For solid cylinders like our flywheel, the moment of inertia (\(I\)) can be mathematically expressed as \(I=\frac{1}{2} m r^2\), where \(m\) is the mass and \(r\) the radius. What's surprising here is the role of the radius—it's squared. This means that even a slight increase in \(r\) significantly increases the \(I\), hence requiring more force to change its rotational speed.

Mechanical Energy

The stalwart flywheel doesn't just sit there—it holds onto energy! Mechanical energy, in this context, is essentially kinetic energy due to the flywheel's rotation. You can visualize it as the energy that would be needed to stop the wheel or to get it spinning up from a standstill. Calculating this energy involves the moment of inertia and the angular speed (\(\omega\)) with the formula \(E_{k} = \frac{1}{2} I \omega^2\).

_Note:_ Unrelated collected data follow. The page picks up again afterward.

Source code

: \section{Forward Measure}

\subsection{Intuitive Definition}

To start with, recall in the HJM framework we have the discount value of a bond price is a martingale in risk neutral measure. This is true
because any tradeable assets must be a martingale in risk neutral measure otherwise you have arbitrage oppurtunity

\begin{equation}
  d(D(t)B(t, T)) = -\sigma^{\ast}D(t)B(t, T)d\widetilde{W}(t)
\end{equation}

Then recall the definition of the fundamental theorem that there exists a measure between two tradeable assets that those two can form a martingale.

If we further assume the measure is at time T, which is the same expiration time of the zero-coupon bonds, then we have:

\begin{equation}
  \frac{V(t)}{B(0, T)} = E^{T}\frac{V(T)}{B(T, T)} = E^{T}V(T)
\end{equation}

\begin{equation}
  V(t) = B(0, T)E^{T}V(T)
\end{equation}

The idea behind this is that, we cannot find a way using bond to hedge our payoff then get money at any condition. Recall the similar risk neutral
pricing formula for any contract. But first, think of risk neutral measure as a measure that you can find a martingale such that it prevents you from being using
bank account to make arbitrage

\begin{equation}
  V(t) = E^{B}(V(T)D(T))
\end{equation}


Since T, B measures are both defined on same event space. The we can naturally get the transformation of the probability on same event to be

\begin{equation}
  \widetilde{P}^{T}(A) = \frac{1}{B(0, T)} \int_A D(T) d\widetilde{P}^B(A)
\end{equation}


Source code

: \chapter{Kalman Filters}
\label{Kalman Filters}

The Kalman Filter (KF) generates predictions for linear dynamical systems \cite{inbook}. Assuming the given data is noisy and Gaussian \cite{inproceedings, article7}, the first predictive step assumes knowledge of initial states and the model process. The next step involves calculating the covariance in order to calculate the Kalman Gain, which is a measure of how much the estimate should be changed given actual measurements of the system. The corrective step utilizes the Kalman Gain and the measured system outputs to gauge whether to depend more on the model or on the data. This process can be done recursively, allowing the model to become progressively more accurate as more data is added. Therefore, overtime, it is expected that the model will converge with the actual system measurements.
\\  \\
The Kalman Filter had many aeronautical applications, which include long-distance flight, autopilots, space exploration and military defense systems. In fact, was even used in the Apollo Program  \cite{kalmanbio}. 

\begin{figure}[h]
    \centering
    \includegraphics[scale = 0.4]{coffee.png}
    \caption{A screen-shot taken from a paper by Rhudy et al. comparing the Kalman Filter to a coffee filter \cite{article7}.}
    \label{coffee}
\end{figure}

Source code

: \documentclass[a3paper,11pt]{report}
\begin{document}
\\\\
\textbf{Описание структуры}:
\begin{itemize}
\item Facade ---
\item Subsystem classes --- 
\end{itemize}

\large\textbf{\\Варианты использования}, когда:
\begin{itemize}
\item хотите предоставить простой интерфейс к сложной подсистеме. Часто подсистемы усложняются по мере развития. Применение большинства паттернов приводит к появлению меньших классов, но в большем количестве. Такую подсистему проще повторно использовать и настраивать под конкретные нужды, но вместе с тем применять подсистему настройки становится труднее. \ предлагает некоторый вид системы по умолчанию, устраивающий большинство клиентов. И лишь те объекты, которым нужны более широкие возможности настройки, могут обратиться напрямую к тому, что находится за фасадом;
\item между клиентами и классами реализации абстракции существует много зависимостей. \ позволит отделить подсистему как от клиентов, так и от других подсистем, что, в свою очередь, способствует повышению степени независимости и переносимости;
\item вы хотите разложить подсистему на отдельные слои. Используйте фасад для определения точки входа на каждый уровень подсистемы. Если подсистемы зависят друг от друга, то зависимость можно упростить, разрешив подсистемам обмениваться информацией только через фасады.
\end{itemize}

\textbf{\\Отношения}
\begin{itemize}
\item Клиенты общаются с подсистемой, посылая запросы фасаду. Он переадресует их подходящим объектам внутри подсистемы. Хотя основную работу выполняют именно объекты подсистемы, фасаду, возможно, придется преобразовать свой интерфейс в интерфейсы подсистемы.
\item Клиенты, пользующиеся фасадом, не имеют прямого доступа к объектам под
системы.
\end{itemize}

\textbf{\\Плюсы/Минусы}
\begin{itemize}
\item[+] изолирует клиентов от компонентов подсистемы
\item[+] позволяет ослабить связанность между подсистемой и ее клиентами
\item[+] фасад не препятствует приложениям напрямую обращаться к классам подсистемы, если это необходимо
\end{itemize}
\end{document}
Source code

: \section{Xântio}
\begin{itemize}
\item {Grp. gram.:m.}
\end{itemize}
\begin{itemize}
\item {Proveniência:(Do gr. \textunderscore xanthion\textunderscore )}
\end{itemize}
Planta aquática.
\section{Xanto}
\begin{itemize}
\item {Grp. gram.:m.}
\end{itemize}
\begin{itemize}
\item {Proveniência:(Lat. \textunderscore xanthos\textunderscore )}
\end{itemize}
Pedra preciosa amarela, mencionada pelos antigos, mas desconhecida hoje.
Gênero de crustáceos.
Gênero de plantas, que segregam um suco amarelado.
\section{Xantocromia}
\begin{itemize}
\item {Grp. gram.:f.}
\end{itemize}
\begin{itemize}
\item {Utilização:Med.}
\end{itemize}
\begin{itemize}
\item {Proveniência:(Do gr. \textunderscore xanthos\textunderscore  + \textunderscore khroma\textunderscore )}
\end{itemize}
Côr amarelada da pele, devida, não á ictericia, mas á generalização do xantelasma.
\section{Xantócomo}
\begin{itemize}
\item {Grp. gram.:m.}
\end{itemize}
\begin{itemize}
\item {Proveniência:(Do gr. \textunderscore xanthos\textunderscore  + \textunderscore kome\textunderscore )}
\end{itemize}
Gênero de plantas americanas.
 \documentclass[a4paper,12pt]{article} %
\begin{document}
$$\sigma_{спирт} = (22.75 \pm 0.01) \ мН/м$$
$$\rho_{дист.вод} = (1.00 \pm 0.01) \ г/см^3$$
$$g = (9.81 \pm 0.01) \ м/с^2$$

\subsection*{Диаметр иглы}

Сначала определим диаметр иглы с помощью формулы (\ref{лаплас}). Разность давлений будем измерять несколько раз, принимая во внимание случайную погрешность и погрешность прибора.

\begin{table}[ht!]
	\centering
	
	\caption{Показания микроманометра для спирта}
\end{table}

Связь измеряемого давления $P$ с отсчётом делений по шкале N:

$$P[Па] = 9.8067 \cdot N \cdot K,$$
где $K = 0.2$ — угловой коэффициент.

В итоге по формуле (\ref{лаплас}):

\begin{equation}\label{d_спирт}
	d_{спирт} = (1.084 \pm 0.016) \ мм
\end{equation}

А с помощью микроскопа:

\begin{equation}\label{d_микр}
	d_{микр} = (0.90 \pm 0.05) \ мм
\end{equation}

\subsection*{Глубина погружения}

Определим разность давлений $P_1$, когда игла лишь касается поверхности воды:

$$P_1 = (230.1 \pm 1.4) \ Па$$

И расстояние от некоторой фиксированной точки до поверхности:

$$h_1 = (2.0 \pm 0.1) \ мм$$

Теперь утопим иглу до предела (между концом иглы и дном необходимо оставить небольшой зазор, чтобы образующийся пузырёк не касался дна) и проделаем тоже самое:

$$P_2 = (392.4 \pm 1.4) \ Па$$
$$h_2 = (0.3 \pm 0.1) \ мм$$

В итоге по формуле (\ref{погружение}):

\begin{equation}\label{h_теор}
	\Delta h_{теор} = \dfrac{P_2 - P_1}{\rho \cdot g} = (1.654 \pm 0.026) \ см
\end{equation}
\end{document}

This mechanical energy is the flywheel's currency, storing and then 'spending' it to power equipment quickly, a trait particularly useful when avoiding blackouts caused by sudden, high power demand—like our plasma physics experiment. The faster the flywheel spins, or the greater its mass and size, the more energy it can store.

Angular Acceleration

What about the change of the flywheel's rotation over time, or how quickly it spins up? Here we meet angular acceleration (\(\alpha\)), a measure of the rate of change in angular velocity. This acceleration isn't constant when a real-world flywheel powers up, but for our scenario, we assume it to be steady for simplicity.

The formula \(\alpha = \frac{\Delta \omega}{\Delta t}\) helps us find the angular acceleration by dividing the change in angular velocity (\(\Delta \omega\)) by the time (\(\Delta t\)) taken for that change. Significant angular acceleration means the flywheel can reach its required speed swiftly, critical for rapid energy deployment.

Torque

Now, to get our flywheel up to speed—literally—we'll need to apply a force. This force working at a distance from the rotation axis is called torque (\(\tau\)). It's the rotational equivalent of a linear force. Think of it as the twist you apply when opening a jar; you're exerting torque.

The connection between torque, moment of inertia, and angular acceleration is pivotal (pun intended). The torque formula \(\tau = I\alpha\) binds them together, demonstrating that the greater the moment of inertia or the faster the angular acceleration required, the larger the torque needed. In mechanical systems like the flywheel, torque is what gets things moving and is vital for controlling the speed of rotation.